Chevri peered curiously down into the well as the others prepared their scouting strategy.  She wondered what was behind the stone barricade (or what was left of it), and it wouldn't do for the dragon to pop out while they were getting ready.


----------



## Graf (Jun 26, 2008)

If leading off with the little fella is your decision then... heck... your call. *Kason *nods.


----------



## s@squ@tch (Jun 27, 2008)

*Hedowin, Mage 5, Hp: 21/21*

"I think it should only take Ebony a moment to ascertain the hostility of the immediately room below."

He turns to Ebony and speaks to him in a low, calm voice,"I need you to fly down below the ground and look for anything that is alive.  Come back to me immediately."

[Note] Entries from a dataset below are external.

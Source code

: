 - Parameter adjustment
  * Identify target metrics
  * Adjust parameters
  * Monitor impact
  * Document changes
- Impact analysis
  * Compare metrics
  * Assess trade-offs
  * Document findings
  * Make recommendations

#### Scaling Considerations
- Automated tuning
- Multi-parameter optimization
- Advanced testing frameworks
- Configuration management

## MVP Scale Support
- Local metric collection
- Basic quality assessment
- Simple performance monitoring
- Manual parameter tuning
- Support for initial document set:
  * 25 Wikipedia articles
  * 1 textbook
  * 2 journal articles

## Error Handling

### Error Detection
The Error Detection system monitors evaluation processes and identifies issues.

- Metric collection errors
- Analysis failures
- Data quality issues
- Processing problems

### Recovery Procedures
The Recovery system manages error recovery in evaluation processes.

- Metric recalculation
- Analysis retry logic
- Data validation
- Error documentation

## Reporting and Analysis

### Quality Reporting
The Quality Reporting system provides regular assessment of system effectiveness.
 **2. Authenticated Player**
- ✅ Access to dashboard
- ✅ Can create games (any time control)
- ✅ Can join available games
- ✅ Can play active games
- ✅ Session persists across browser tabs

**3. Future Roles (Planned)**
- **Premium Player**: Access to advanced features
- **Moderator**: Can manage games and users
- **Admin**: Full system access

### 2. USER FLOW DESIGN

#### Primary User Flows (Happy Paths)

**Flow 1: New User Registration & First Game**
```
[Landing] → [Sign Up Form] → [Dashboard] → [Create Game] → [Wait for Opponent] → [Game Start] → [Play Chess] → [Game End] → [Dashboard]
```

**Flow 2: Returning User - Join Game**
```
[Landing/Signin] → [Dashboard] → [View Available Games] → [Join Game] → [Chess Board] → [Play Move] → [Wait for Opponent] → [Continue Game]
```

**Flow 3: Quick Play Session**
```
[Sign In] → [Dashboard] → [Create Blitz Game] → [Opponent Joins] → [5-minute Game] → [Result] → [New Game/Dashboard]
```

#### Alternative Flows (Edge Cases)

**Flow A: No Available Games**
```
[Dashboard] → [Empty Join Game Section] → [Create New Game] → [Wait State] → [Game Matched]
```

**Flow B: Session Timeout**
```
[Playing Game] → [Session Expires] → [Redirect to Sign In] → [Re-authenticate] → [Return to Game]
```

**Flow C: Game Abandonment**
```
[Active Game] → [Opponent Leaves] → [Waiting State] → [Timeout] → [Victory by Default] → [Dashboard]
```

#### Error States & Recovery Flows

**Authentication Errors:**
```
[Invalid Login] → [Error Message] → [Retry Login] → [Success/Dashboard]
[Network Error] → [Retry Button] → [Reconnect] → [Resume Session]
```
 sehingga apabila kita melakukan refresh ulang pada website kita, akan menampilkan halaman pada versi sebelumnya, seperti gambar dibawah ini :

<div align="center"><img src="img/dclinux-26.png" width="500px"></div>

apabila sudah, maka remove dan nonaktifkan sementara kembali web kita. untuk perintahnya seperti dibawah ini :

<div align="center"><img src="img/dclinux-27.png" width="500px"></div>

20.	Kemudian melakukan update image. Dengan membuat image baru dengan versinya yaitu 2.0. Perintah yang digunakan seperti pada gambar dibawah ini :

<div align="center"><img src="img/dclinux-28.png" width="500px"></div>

The black bird bobs its head up and down,"I go.  I go."

Then, like a stone, the bird folds its wings and drops down the well, passing through the hole in the stone cover.


[sblock=OOC]
If the area below is lit, Hedowin will do nothing else but wait for Ebony to return.  If it is dark, then he will cast _light_ upon a stone and drop it through the hole.
[/sblock]


----------



## Graf (Jun 27, 2008)

Kason, drawing the Pitted Blade, squats down by the edge of the hole and listens (+8) carefully.


----------



## Redclaw (Jun 27, 2008)

The area below is illuminated only by the light coming in from the well, until Hedowin drops a glowing stone.  With the addition of a light source, the spcae below becomes somewhat visible.  It appears to drop another 20' down from the bottom of the well, making it 40' total from the ground.  From where you stand you can see a number of massive bones, resting on a pile of glittering coins.  

As you watch, you see a 4' long black body fly across your field of vision, and hear a startled cry that sounds like Ebony.  Hedowin gets hammered by a rush of fear and pain through his empathic link with the familiar as it takes 4 points  of damage.

Initiative rolls please.


----------



## s@squ@tch (Jun 27, 2008)

*Hedowin, Mage 5, Hp: 21/21*

Hedowin cries out in pain and concern as the psychic waves from Ebony hit him.  "Hurry back to me!" he shouts.

His worst fears quicky overcome his mind as he realizes his dear friend is no where near as manuevreable or fast as the dragon is.



[sblock=OOC]
Initiative:
Hedowin, Ebony initiative (1d20+1=18, 1d20+2=20) 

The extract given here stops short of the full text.